New York City has several dozen marathons and road races during the year in its city, encouraging its residents to take up athletics as a way to keep healthy, participate in community building and bring in tourism to their great city. The Access Marathon is a prototype for what will hopefully become a national pastime for Access Bank to support the Lagos marathon in this way, not just with a financial support but actively participating in the entire process of promoting the marathon, engaging the people who spectate and participate and promoting sustainability through sports and fitness is an important example of how banks and other financial institutions can become an active part of the communities in which they operate and the people whom they cater to.

Young people are tired of ‘hip’ social media handles, and witty jokes that aren’t backed by any tangible contributions to the community.

In the mid-2010’s, spurred by new technology and the Instagram craze, the fit-fam wave that was sweeping through the continent finally found its way to Nigeria. The privileged bought fit-bits and gym memberships, but in all communities in Lagos, and across the country, pockets of fitness junkies found each other and began to promote a healthier lifestyle.

Not many private companies have encouraged this new craze in tangible ways like Access Bank has. Between this, the Fifth Chukker Polo charity event and its recent decision to sponsor Nigeria’s first professional cycling team at the upcoming Union Cycliste International (UCI) Continental Circuit; the Bank is listening to the very vocal interests of young people and providing them opportunities to represent the country, give back through philanthropy and build their communities through inclusive sporting competitions.
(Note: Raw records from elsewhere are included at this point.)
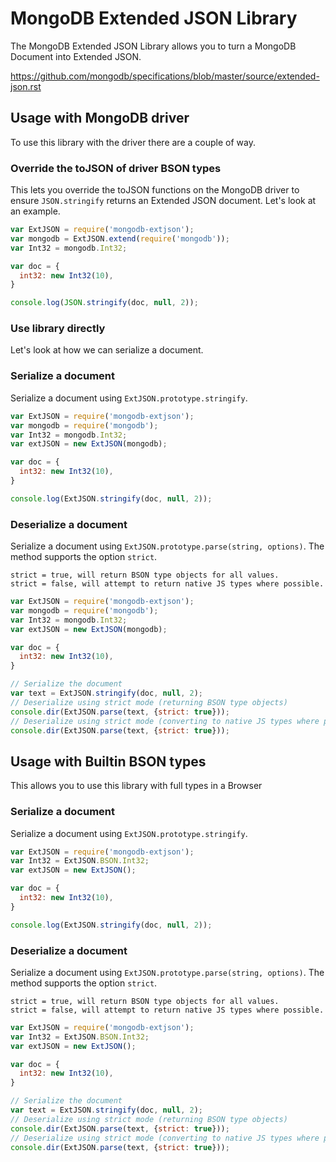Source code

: # MongoDB Extended JSON Library

The MongoDB Extended JSON Library allows you to turn a MongoDB Document into Extended JSON.

https://github.com/mongodb/specifications/blob/master/source/extended-json.rst

## Usage with MongoDB driver
To use this library with the driver there are a couple of way.

### Override the toJSON of driver BSON types
This lets you override the toJSON functions on the MongoDB driver to ensure `JSON.stringify` returns an Extended JSON document. Let's look at an example.

```js
var ExtJSON = require('mongodb-extjson');
var mongodb = ExtJSON.extend(require('mongodb'));
var Int32 = mongodb.Int32;

var doc = {
  int32: new Int32(10),
}

console.log(JSON.stringify(doc, null, 2));
```

### Use library directly
Let's look at how we can serialize a document.

### Serialize a document
Serialize a document using `ExtJSON.prototype.stringify`.

```js
var ExtJSON = require('mongodb-extjson');
var mongodb = require('mongodb');
var Int32 = mongodb.Int32;
var extJSON = new ExtJSON(mongodb);

var doc = {
  int32: new Int32(10),
}

console.log(ExtJSON.stringify(doc, null, 2));
```

### Deserialize a document
Serialize a document using `ExtJSON.prototype.parse(string, options)`. The method supports the option `strict`.

```
strict = true, will return BSON type objects for all values.
strict = false, will attempt to return native JS types where possible.
```

```js
var ExtJSON = require('mongodb-extjson');
var mongodb = require('mongodb');
var Int32 = mongodb.Int32;
var extJSON = new ExtJSON(mongodb);

var doc = {
  int32: new Int32(10),
}

// Serialize the document
var text = ExtJSON.stringify(doc, null, 2);
// Deserialize using strict mode (returning BSON type objects)
console.dir(ExtJSON.parse(text, {strict: true}));
// Deserialize using strict mode (converting to native JS types where possible)
console.dir(ExtJSON.parse(text, {strict: true}));
```

## Usage with Builtin BSON types
This allows you to use this library with full types in a Browser

### Serialize a document
Serialize a document using `ExtJSON.prototype.stringify`.

```js
var ExtJSON = require('mongodb-extjson');
var Int32 = ExtJSON.BSON.Int32;
var extJSON = new ExtJSON();

var doc = {
  int32: new Int32(10),
}

console.log(ExtJSON.stringify(doc, null, 2));
```

### Deserialize a document
Serialize a document using `ExtJSON.prototype.parse(string, options)`. The method supports the option `strict`.

```
strict = true, will return BSON type objects for all values.
strict = false, will attempt to return native JS types where possible.
```

```js
var ExtJSON = require('mongodb-extjson');
var Int32 = ExtJSON.BSON.Int32;
var extJSON = new ExtJSON();

var doc = {
  int32: new Int32(10),
}

// Serialize the document
var text = ExtJSON.stringify(doc, null, 2);
// Deserialize using strict mode (returning BSON type objects)
console.dir(ExtJSON.parse(text, {strict: true}));
// Deserialize using strict mode (converting to native JS types where possible)
console.dir(ExtJSON.parse(text, {strict: true}));
```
The Access Lagos Marathon is so important not just for the community building and sustainability it fosters, but also for the support and visibility to brings to athletics in Nigeria. A good number of our international sporting medals have come from athletics.

Emmanuel Arinze Ifeajuna who won Africa’s first gold medal at the Common Wealth Games and ChiomaAjunwa who won Nigeria’s first gold medal at the Olympics won their medals and found their glory in Athletics. But unlike football that has left fancy stadiums and spread into every unused patch of land, Athletics has been unable to penetrate our inner cities, reaching children and young adults who otherwise would never have access to it.

The Access Lagos Marathon is a huge step in the right direction to fix this and bring a new generation of young people who are not in the traditional academic sports pipeline into the sport and who knows future glory.

Events like the Access Marathon brings something important to Lagos; dare I even say vital to its growth as a mega city. Events like this provide an organic way for tourists to discover the city and mingle with its residents, and they ask that everyone, no matter their status or class, get a pair of running shoes and take their own health and fitness into their hands.

The fact that the competition’s only barrier to entry is that the entrant be physically fit and in good health encourages everyone to participates and inspires young people who don’t come from privileged backgrounds to experience and participate in a world class event.

The Marathon also prioritizes personal health by providing incentives and an achievable milestone for people getting on to the health care wagon as part of their new year resolutions. Sure, some people dismiss this growing interest in personal health as a ‘fitfam’ fad, but if there are events like this, then interest will only grow.

We’ll have to wait another 11 months for next year’s marathon, more than enough time to get on the bandwagon and become a part of the thousands that will help Access Lagos Marathon make Nigerian history and beat its own record for most people participating in a major sporting event. It is also more than enough time for Sunday Manasa to close that four minute gap. Now that’s a record we should all aspire to be a part of.